Combining clinical and magnetic resonance imaging markers enhances prediction of 12-year disability in multiple sclerosis.

BACKGROUND: Disease progression and treatment efficacy vary among individuals with multiple sclerosis. Reliable predictors of individual disease outcomes are lacking.
OBJECTIVE: To examine the accuracy of the early prediction of 12-year disability outcomes using clinical and magnetic resonance imaging (MRI) parameters.

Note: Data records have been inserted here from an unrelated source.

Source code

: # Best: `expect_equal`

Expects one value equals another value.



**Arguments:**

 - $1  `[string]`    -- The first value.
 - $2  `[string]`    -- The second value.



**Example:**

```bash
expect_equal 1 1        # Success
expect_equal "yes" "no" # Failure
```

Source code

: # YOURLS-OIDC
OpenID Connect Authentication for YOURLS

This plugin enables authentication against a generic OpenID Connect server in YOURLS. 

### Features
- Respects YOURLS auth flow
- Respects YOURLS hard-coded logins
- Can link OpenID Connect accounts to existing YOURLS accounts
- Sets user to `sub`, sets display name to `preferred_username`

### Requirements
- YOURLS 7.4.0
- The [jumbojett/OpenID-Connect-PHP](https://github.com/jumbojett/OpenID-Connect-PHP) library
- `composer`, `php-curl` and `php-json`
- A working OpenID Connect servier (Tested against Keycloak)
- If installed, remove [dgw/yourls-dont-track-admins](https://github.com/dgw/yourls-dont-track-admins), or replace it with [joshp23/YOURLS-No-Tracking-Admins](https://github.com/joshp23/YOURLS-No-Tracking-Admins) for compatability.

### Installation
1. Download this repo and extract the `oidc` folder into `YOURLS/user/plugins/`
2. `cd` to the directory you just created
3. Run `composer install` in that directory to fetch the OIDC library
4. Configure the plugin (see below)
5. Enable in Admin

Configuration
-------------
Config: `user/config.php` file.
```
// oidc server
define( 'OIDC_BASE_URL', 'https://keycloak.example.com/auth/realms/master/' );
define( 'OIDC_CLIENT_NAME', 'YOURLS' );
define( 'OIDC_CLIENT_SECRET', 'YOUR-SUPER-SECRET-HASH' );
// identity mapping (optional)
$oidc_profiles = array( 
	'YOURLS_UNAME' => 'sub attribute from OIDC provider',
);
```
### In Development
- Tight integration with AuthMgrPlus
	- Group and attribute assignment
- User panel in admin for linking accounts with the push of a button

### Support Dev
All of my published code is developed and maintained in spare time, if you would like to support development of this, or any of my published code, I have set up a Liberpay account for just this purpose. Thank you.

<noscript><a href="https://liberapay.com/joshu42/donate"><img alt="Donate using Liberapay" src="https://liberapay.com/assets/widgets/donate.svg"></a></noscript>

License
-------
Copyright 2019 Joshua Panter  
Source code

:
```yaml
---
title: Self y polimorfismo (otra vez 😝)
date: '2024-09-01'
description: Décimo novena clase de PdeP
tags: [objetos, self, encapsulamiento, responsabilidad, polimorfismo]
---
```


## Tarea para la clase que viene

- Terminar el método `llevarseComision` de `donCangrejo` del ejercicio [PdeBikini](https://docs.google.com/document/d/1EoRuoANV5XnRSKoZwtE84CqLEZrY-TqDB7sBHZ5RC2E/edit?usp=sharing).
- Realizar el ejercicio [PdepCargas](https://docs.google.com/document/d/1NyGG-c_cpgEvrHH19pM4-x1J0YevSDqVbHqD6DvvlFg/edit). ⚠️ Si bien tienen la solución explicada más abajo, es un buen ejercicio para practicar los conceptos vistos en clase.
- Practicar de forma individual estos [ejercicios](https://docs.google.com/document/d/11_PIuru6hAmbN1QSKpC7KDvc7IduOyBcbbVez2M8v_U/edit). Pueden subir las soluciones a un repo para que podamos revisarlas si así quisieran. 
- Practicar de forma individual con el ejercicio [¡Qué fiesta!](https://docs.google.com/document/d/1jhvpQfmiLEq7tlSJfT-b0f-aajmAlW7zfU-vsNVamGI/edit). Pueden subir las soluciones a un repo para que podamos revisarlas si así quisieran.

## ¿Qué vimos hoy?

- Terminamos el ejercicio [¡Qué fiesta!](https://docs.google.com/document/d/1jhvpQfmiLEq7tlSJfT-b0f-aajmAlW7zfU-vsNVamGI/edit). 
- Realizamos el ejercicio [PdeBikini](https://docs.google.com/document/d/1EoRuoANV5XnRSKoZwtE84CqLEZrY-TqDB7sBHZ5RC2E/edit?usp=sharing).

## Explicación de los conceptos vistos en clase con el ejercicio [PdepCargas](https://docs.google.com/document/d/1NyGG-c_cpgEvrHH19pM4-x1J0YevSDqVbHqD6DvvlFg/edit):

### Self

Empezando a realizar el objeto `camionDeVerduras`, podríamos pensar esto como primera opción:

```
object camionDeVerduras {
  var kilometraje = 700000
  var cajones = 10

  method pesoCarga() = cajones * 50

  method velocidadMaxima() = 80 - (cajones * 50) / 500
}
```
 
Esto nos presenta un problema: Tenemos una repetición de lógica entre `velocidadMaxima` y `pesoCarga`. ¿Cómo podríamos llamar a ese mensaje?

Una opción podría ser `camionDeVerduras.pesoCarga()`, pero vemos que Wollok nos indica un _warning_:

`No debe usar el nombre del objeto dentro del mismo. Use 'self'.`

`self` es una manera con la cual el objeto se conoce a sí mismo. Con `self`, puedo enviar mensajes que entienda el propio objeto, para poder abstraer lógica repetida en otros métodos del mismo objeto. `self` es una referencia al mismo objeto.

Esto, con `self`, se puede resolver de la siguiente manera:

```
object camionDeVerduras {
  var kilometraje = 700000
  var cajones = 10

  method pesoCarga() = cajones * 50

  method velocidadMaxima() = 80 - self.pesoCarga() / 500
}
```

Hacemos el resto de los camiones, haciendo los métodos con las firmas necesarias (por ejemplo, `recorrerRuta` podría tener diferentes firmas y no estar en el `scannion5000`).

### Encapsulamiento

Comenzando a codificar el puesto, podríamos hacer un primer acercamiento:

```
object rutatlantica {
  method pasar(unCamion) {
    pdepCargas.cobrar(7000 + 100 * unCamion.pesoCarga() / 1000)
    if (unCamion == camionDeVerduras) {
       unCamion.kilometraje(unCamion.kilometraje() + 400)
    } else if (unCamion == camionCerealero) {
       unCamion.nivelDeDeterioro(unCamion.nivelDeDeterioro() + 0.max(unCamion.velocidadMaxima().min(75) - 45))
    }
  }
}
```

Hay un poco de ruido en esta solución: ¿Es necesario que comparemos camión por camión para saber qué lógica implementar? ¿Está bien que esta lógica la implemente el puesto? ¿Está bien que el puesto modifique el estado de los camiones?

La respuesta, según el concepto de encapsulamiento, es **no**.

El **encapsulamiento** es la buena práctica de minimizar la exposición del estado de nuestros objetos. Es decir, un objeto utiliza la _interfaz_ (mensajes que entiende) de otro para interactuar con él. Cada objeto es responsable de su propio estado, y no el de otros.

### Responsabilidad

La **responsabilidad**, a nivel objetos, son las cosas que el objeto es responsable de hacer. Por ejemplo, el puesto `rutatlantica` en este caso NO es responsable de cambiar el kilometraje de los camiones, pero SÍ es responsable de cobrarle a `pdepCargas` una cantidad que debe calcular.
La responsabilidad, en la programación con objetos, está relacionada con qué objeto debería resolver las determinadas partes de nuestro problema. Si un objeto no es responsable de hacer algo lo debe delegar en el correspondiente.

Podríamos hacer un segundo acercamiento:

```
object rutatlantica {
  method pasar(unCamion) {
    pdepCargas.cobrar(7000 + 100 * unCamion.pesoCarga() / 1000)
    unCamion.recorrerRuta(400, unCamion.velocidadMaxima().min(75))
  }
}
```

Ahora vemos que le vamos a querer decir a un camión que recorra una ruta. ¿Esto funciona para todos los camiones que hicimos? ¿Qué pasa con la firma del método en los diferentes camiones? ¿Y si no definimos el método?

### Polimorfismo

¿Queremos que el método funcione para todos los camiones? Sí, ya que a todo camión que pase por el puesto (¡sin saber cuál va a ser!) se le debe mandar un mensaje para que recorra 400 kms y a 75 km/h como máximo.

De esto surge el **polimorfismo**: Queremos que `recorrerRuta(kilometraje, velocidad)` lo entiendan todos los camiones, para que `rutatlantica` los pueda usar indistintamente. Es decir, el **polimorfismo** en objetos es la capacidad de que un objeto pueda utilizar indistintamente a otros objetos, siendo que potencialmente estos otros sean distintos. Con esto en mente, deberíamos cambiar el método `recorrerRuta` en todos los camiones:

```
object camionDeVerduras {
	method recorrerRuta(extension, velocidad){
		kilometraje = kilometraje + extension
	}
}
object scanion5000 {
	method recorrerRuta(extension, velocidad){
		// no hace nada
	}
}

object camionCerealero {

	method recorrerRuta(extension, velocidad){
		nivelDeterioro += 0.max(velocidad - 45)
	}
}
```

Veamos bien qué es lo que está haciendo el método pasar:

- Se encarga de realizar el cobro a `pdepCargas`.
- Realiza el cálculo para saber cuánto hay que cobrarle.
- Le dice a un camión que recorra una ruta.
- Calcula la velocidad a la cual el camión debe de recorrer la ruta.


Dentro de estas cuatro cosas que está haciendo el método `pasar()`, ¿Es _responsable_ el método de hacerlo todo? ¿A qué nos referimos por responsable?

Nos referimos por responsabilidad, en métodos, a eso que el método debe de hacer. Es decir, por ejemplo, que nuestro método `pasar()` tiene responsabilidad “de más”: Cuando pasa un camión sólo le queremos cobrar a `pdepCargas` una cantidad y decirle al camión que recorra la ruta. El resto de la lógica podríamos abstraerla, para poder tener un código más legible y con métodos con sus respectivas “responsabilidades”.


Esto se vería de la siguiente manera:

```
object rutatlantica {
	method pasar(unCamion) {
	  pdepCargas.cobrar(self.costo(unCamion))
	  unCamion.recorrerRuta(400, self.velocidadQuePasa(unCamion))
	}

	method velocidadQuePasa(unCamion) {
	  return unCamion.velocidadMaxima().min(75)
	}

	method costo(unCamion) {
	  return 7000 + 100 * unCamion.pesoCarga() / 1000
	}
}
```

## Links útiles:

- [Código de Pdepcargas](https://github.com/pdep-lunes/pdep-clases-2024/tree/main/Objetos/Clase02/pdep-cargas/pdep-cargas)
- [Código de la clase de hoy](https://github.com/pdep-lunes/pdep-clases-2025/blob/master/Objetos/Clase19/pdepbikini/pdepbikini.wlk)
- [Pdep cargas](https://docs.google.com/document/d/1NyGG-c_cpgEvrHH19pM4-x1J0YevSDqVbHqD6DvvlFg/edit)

METHODS: A total of 177 patients from the original Avonex-Steroids-Azathioprine study were included. Participants underwent 3-month clinical follow-ups. Cox models were used to model the associations between clinical and MRI markers at baseline or after 12 months with sustained disability progression (SDP) over the 12-year observation period.
RESULTS: At baseline, T2 lesion number, T1 and T2 lesion volumes, corpus callosum (CC), and thalamic fraction were the best predictors of SDP (hazard ratio (HR) = 1.7-4.6; p ⩽ 0.001-0.012). At 12 months, Expanded Disability Status Scale (EDSS) and its change, number of new or enlarging T2 lesions, and CC volume % change were the best predictors of SDP over the follow-up (HR = 1.7-3.5; p ⩽  0.001-0.017). A composite score was generated from a subset of the best predictors of SDP. Scores of ⩾4 had greater specificity (90%-100%) and were associated with greater cumulative risk of SDP (HR = 3.2-21.6; p < 0.001) compared to the individual predictors.
CONCLUSION: The combination of established MRI and clinical indices with MRI volumetric predictors improves the prediction of SDP over long-term follow-up and may provide valuable information for therapeutic decisions.